Electronic Dissertations Library

XML: the future of web markup?, by Elliot Pritchard

XML TUTORIAL - ANYTHING TO DECLARE?

A DTD (Document Type Definition) defines what markup tags can appear in an XML document which is associated with it, and the structure in which they appear. A DTD can either be imbedded in an XML document, external to it, or a mixture of the two. An internal DTD will begin with markup of the form '<!DOCTYPE RootElementName [' and end with ']>'. This part of the DTD is known as the document type declaration. Note the exclamation mark - this distinguishes it from other markup. The various other declarations that make up the DTD will fit between the square brackets (we will move onto those in a bit). With an external DTD, all of the various other declarations will be in a separate file, but in the XML file there will be a declaration telling you that. This will be of the form:

<!DOCTYPE RootElementName SYSTEM "RootElementName.dtd">

The last alternative, then, is a mixture of an internal and an external DTD. Here is an example:

<!DOCTYPE ProductCatalogue SYSTEM "ProductCatalogue.dtd" [
<!ENTITY fishcake SYSTEM "aff.gif" NDATA GIF">
]>

Note that between the square brackets there is now a declaration beginning '<!ENTITY'. This is an 'entity declaration', which we will move onto shortly. We would tend to use an external DTD if we want to re-use that DTD for several XML files. We would use an internal DTD if it is specifically for that XML file. A mixture of the two, such as the above, can be useful if we want a core DTD to be usable by several XML files, but we also want to specify something (in this instance an entity) exclusively for that file. There are four other types of declarations that you can find in a DTD: element declarations, attribute list declarations, entity declarations, and notation declarations.


ELEMENT DECLARATIONS

These specify what elements can appear in a document and the structure in which they appear. They take the form:

<!ELEMENT ElementName ('content model')>

The part in brackets termed 'content model' is where we specify what an element can contain (such as other elements, or character data, or both). It would take a slightly different form if the element contained no content. In that instance it would look like this:

<!ELEMENT ElementName EMPTY>

Let us move on to an example of an element declaration:

<!ELEMENT ProductCatalogue (Product+)>

This declaration tells us that there is an element 'ProductCatalogue' that contains one or more instances of the element 'Product'. You will notice the plus sign (+) in that example - it is this that tells us that the element will occur one or more times. There are a whole host of symbols to remember when it comes to element declarations, so we shall go through them all, and then through some indicative examples.

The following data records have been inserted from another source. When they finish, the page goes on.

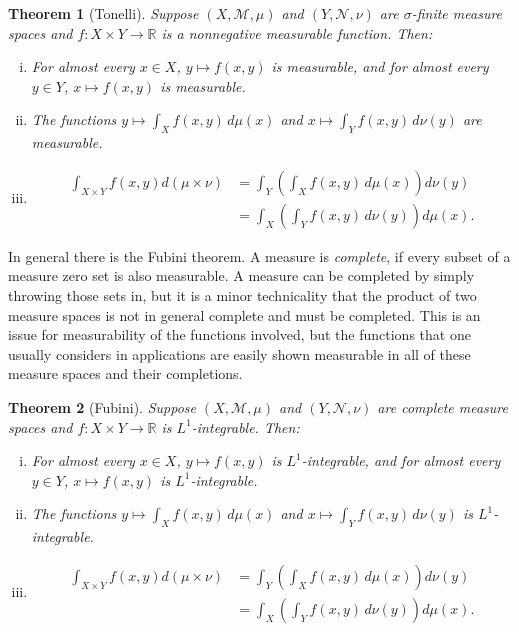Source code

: \documentclass[12pt,openany]{book}
\newcommand{\R}{{\mathbb{R}}}
\newcommand{\sM}{{\mathscr{M}}}
\newcommand{\sN}{{\mathscr{N}}}
\theoremstyle{plain}
\newtheorem{thm}{Theorem}[section]
\theoremstyle{remark}
\theoremstyle{definition}
\theoremstyle{exercise}
\theoremstyle{example}
\begin{document}
\begin{thm}[Tonelli]
Suppose $(X,\sM,\mu)$ and $(Y,\sN,\nu)$ are $\sigma$-finite measure spaces
and $f \colon X \times Y \to \R$ is a nonnegative measurable function.
Then:
\begin{enumerate}[(i)]
\item For almost every $x \in X$, $y \mapsto f(x,y)$ is measurable, and
for almost every $y \in Y$, $x \mapsto f(x,y)$ is measurable.
\item The functions $y \mapsto \int_X f(x,y) \, d\mu(x)$ and $x \mapsto
\int_Y f(x,y) \, d\nu(y)$ are measurable.
\item
\begin{equation*}
\begin{split}
\int_{X \times Y} f(x,y) d(\mu\times \nu)
& =
\int_Y \left( \int_X f(x,y) \, d\mu(x) \right) d\nu(y)
\\
& =
\int_X \left( \int_Y f(x,y) \, d\nu(y) \right) d\mu(x) .
\end{split}
\end{equation*}
\end{enumerate}
\end{thm}

In general there is the Fubini theorem.  A measure is
\emph{complete}, if every subset of a measure zero
set is also measurable.  A measure can be completed by simply throwing
those sets in, but it is a minor technicality that the product of two
measure spaces is not in general complete and must be completed.  This is an
issue for measurability of the functions involved, but the functions that
one usually considers in applications are easily shown
measurable in all of these measure spaces and their completions.

\begin{thm}[Fubini]
Suppose $(X,\sM,\mu)$ and $(Y,\sN,\nu)$ are complete measure spaces
and $f \colon X \times Y \to \R$ is $L^1$-integrable.
Then:
\begin{enumerate}[(i)]
\item For almost every $x \in X$, $y \mapsto f(x,y)$ is $L^1$-integrable,
and for almost every $y \in Y$, $x \mapsto f(x,y)$ is $L^1$-integrable.
\item The functions $y \mapsto \int_X f(x,y) \, d\mu(x)$ and
$x \mapsto \int_Y f(x,y) \, d\nu(y)$ is $L^1$-integrable.
\item
\begin{equation*}
\begin{split}
\int_{X \times Y} f(x,y) d(\mu\times \nu)
& =
\int_Y \left( \int_X f(x,y) \, d\mu(x) \right) d\nu(y)
\\
& =
\int_X \left( \int_Y f(x,y) \, d\nu(y) \right) d\mu(x) .
\end{split}
\end{equation*}
\end{enumerate}
\end{thm}
\end{document}
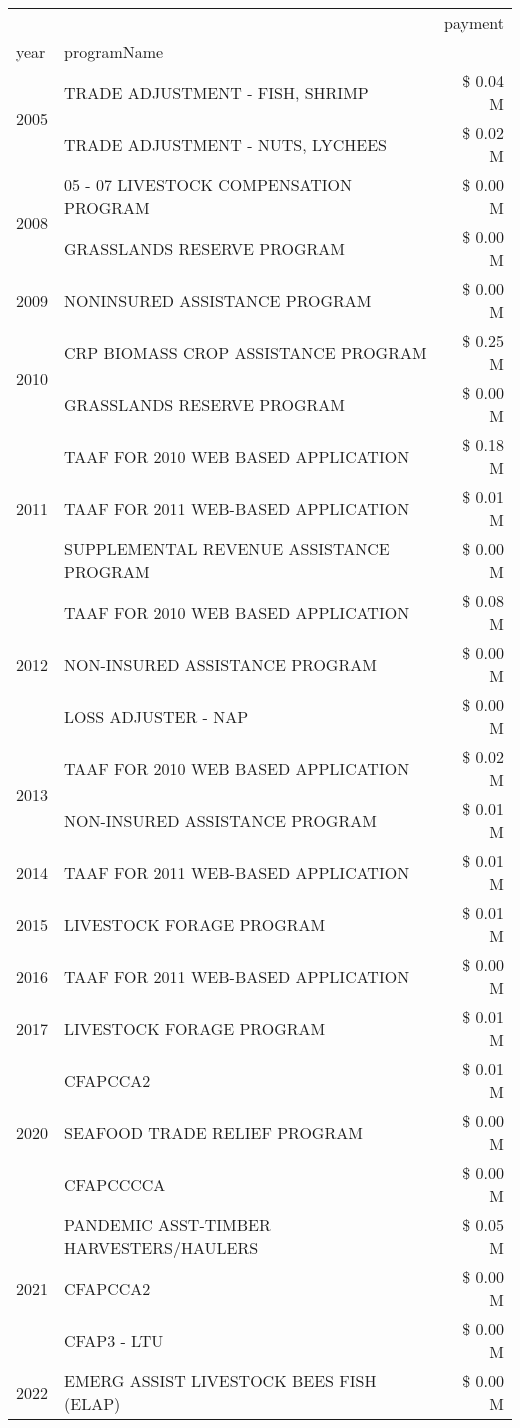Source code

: \begin{tabular}{llr}
\toprule
 &  & payment \\
year & programName &  \\
\midrule
\multirow[t]{2}{*}{2005} & TRADE ADJUSTMENT - FISH, SHRIMP & \$ 0.04 M \\
 & TRADE ADJUSTMENT - NUTS, LYCHEES & \$ 0.02 M \\
\cline{1-3}
\multirow[t]{2}{*}{2008} & 05 - 07 LIVESTOCK COMPENSATION PROGRAM & \$ 0.00 M \\
 & GRASSLANDS RESERVE PROGRAM & \$ 0.00 M \\
\cline{1-3}
2009 & NONINSURED ASSISTANCE PROGRAM & \$ 0.00 M \\
\cline{1-3}
\multirow[t]{2}{*}{2010} & CRP BIOMASS CROP ASSISTANCE PROGRAM & \$ 0.25 M \\
 & GRASSLANDS RESERVE PROGRAM & \$ 0.00 M \\
\cline{1-3}
\multirow[t]{3}{*}{2011} & TAAF FOR 2010 WEB BASED APPLICATION & \$ 0.18 M \\
 & TAAF FOR 2011 WEB-BASED APPLICATION & \$ 0.01 M \\
 & SUPPLEMENTAL REVENUE ASSISTANCE PROGRAM & \$ 0.00 M \\
\cline{1-3}
\multirow[t]{3}{*}{2012} & TAAF FOR 2010 WEB BASED APPLICATION & \$ 0.08 M \\
 & NON-INSURED ASSISTANCE PROGRAM & \$ 0.00 M \\
 & LOSS ADJUSTER - NAP & \$ 0.00 M \\
\cline{1-3}
\multirow[t]{2}{*}{2013} & TAAF FOR 2010 WEB BASED APPLICATION & \$ 0.02 M \\
 & NON-INSURED ASSISTANCE PROGRAM & \$ 0.01 M \\
\cline{1-3}
2014 & TAAF FOR 2011 WEB-BASED APPLICATION & \$ 0.01 M \\
\cline{1-3}
2015 & LIVESTOCK FORAGE PROGRAM & \$ 0.01 M \\
\cline{1-3}
2016 & TAAF FOR 2011 WEB-BASED APPLICATION & \$ 0.00 M \\
\cline{1-3}
2017 & LIVESTOCK FORAGE PROGRAM & \$ 0.01 M \\
\cline{1-3}
\multirow[t]{3}{*}{2020} & CFAPCCA2 & \$ 0.01 M \\
 & SEAFOOD TRADE RELIEF PROGRAM & \$ 0.00 M \\
 & CFAPCCCCA & \$ 0.00 M \\
\cline{1-3}
\multirow[t]{3}{*}{2021} & PANDEMIC ASST-TIMBER HARVESTERS/HAULERS & \$ 0.05 M \\
 & CFAPCCA2 & \$ 0.00 M \\
 & CFAP3 - LTU & \$ 0.00 M \\
\cline{1-3}
2022 & EMERG ASSIST LIVESTOCK BEES FISH (ELAP) & \$ 0.00 M \\
\cline{1-3}
\bottomrule
\end{tabular}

  • No symbol ( ) - An unadorned name means a single instance of that element.
  • Plus sign (+) - There may be one or more instances of this element.
  • Question mark (?) - This element may appear zero times or one time (it is optional).
  • Asterix (*) - This element may appear zero or more times (it is optional and repeatable).
  • Comma (,) - Between element names, commas indicate that those elements must appear in the stated sequence.
  • Vertical bar (|) - Between element names, these indicate that you can choose amongst these elements.
  • Parentheses (()) - You can use parentheses to combine sequences and choices.
  • PCDATA (#PCDATA) - This indicates 'parseable character data'. In other words, the actual information that the document contains. A content model can contain just PCDATA, or a mixture of PCDATA and element names. In the second case it has to take this form: #PCDATA must come first, all of the elements must be separated by vertical bars, and the entire group must be optional.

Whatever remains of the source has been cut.